5. Emergent Behaviors: What the Structured Brain Invented
| Designed (in .quale) | Emergent (evolved by brain) |
|---|---|
| 3 named regions with specific node counts | Region specialisation matching intended function |
| Step activation for reflex nodes | Binary danger assessment feeding attention |
| Sigmoid for awareness nodes | Central situation integrator (node 33) processing 8 sensors |
| Fatigue region exists | Fatigue modulates AWS acknowledgment timing specifically |
| Plasticity parameters set | Cannot isolate plasticity effect (confounded with regions) |
| Hebbian rate 0.005 | Connections between co-active pathways strengthened during scenarios |
| Inter-region connections evolve | Bridge neurons connecting speed processing to awareness |
| Cognitive load as a sensor | Freeze response under cognitive overload near crossings |
6. Cross-Experiment Summary
| Feature | Rail-001 | Rail-002 | Rail-003 | Rail-003b | Rail-004 |
|---|---|---|---|---|---|
| Throttle | Binary | Continuous | Continuous | Continuous | Continuous |
| Attention | Unrewarded | Rewarded | Causal | Causal | Causal |
| Regions | No | No | No | No | Yes (3) |
| Plasticity | No | No | No | No | Yes (all 3) |
| Best fitness | 81.70 | 99.58 | 99.03 | 99.69 | 87.99 |
| Hidden neurons | 0 | 0 | 1 | 7 | 33 |
| Connections | 11 | 13 | 22 | 36 | 197 |
| Sensors -> throttle | 0 | 2 | 2 | 10 | 15 |
| Primary strategy | Don't move | Speed governor | Active vigilance | Speed gov + vigilance | Multi-region processing |
| Human-like? | No | Partially | More | More | Most |
| Experiment | Best Fitness |
|---|---|
| Rail-001 | 81.70 |
| Rail-002 | 99.58 |
| Rail-003 | 99.03 |
| Rail-003b | 99.69 |
| Rail-004 | 87.99 |
7. Conclusion
Rail-004 demonstrated that structured brain architecture produces qualitatively different evolved behavior than flat topologies. The 24-neuron, 3-region brain with plasticity achieved lower fitness (87.99 vs 99.69) but exhibited richer, more realistic behavior: processing 15 sensors for speed decisions, developing region-specific specialisation matching intended cognitive functions, and producing realistic failure modes (cognitive overload freeze response, fatigue-degraded procedural compliance).
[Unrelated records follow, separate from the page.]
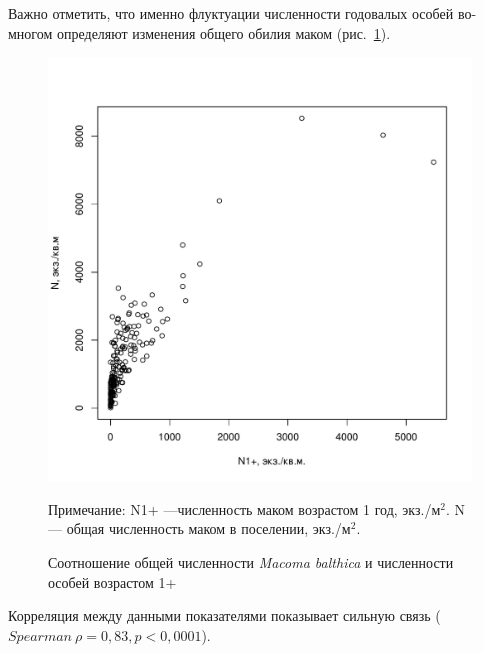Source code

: Важно отметить, что именно флуктуации численности годовалых особей во-многом определяют изменения общего обилия маком (рис.~\ref{ris:N1year_vs_Nall}).
    \begin{figure}[p]
        \includegraphics[width=\textwidth]{../White_Sea/oneyear_all_Kandalaksha_all/N1y_vs_N2_1.pdf}
    \caption{Соотношение общей численности {\it Macoma balthica} и численности особей возрастом 1+}
    \label{ris:N1year_vs_Nall}

	\footnotesize{Примечание: N1+ ---численность маком возрастом 1 год, экз./м$^2$. N --- общая численность маком в поселении, экз./м$^2$.}
    \end{figure}
Корреляция между данными показателями показывает сильную связь ($Spearman\ \rho = 0,83, p < 0,0001$).

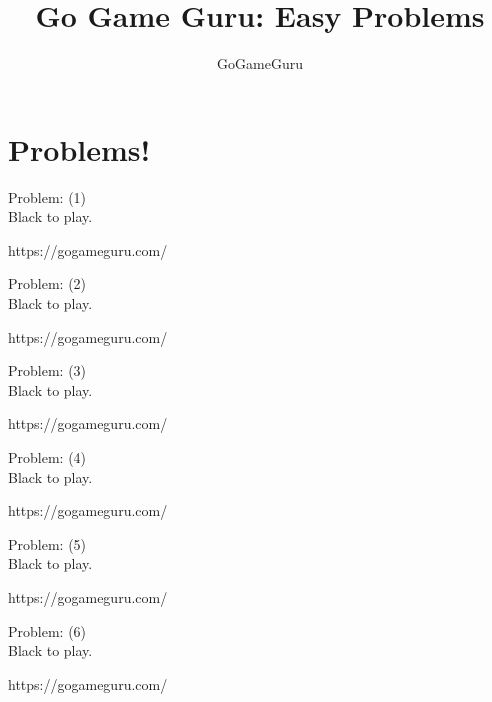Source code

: \documentclass[11pt]{article}
\title{Go Game Guru: Easy Problems}
\author{GoGameGuru}
\date{ }
\begin{document}
\maketitle
\tableofcontents
\part{Problems!}
\begin{minipage}[t]{0.5\textwidth}
  {\centering
  
Problem: (1)\\
Black to play.

https://gogameguru.com/\\
  }
\end{minipage}
\begin{minipage}[t]{0.5\textwidth}
  {\centering
  
Problem: (2)\\
Black to play.

https://gogameguru.com/\\
  }
\end{minipage}
\begin{minipage}[t]{0.5\textwidth}
  {\centering
  
Problem: (3)\\
Black to play.

https://gogameguru.com/\\
  }
\end{minipage}
\begin{minipage}[t]{0.5\textwidth}
  {\centering
  
Problem: (4)\\
Black to play.

https://gogameguru.com/\\
  }
\end{minipage}
\begin{minipage}[t]{0.5\textwidth}
  {\centering
  
Problem: (5)\\
Black to play.

https://gogameguru.com/\\
  }
\end{minipage}
\begin{minipage}[t]{0.5\textwidth}
  {\centering
  
Problem: (6)\\
Black to play.

https://gogameguru.com/\\
  }
\end{minipage}
\end{document}
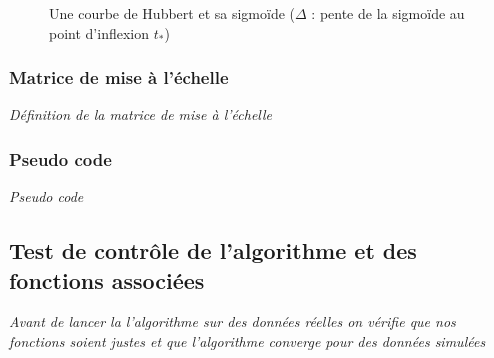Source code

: \documentclass{article}
\begin{document}
\begin{figure}[h]
	\centering
    \caption{Une courbe de Hubbert et sa sigmoïde ($\Delta$ : pente de la sigmoïde au point d'inflexion $t_*$) }
\end{figure}



\subsubsection{Matrice de mise à l'échelle}
\textit{Définition de la matrice de mise à l'échelle}



\subsubsection{Pseudo code}
\textit{Pseudo code}



\subsection{Test de contrôle de l'algorithme et des fonctions associées}
\textit{Avant de lancer la l'algorithme sur des données réelles on vérifie que nos fonctions soient justes et que l'algorithme converge pour des données simulées}
\end{document}
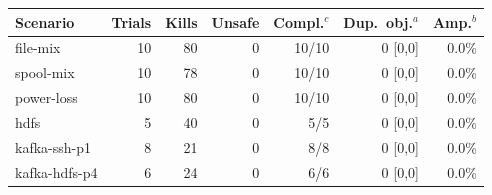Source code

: 
\begin{tabular}{@{}lrrrrrr@{}}
\toprule
Scenario & Trials & Kills & Unsafe & Compl.$^c$ & Dup.\ obj.$^a$ & Amp.$^b$ \\
\midrule
file-mix & 10 & 80 & 0 & 10/10 & 0 [0,0] & 0.0\% \\
spool-mix & 10 & 78 & 0 & 10/10 & 0 [0,0] & 0.0\% \\
power-loss & 10 & 80 & 0 & 10/10 & 0 [0,0] & 0.0\% \\
hdfs & 5 & 40 & 0 & 5/5 & 0 [0,0] & 0.0\% \\
kafka-ssh-p1 & 8 & 21 & 0 & 8/8 & 0 [0,0] & 0.0\% \\
kafka-hdfs-p4 & 6 & 24 & 0 & 6/6 & 0 [0,0] & 0.0\% \\
\bottomrule
\end{tabular}
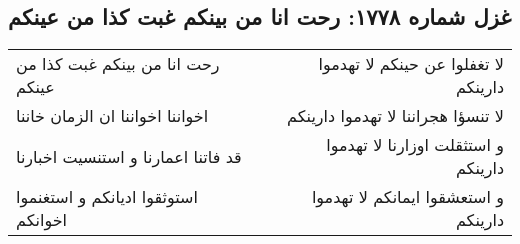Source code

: \begin{center}
\section*{غزل شماره ۱۷۷۸: رحت انا من بینکم غبت کذا من عینکم}
\label{sec:1778}
\begin{longtable}{l p{0.5cm} r}
رحت انا من بینکم غبت کذا من عینکم
&&
لا تغفلوا عن حینکم لا تهدموا دارینکم
\\
اخواننا اخواننا ان الزمان خاننا
&&
لا تنسؤا هجراننا لا تهدموا دارینکم
\\
قد فاتنا اعمارنا و استنسیت اخبارنا
&&
و استثقلت اوزارنا لا تهدموا دارینکم
\\
استوثقوا ادیانکم و استغنموا اخوانکم
&&
و استعشقوا ایمانکم لا تهدموا دارینکم
\\
\end{longtable}
\end{center}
The central finding: architectural constraints trade optimality for realism. Unconstrained flat brains find degenerate shortcuts. Structured brains must process information through functional pathways, producing behavior that more closely resembles human cognition - including its failure modes.
Design principle: To evolve realistic behavior, constrain the brain's architecture to match the target organism's cognitive structure. Accept lower fitness scores as the cost of authenticity. Fitness measures how well the agent games the fitness function; behavioral analysis measures how realistically it performs the task.
8. Future Directions
- Controlled ablation: Rail-004b (regions without plasticity) and Rail-004c (plasticity without regions) to isolate individual feature contributions.
- Pathway hints: Pre-seed inter-region connections (sensor -> reflex, awareness -> actuator) to reduce evolution's need for bridge neurons.
- Extended evolution: Run Rail-004 for 2000+ generations to determine if the structured brain eventually matches or exceeds flat brain fitness while retaining its richer behavior.
- Signal speed: Add multi-tick signal delay through slow regions (v0.3) to model processing latency differences between reflexive and deliberative circuits.
- Recurrence: Enable feedback loops in the fatigue management region (v0.3) to model fatigue memory - tracking accumulated fatigue over time rather than just current fatigue level.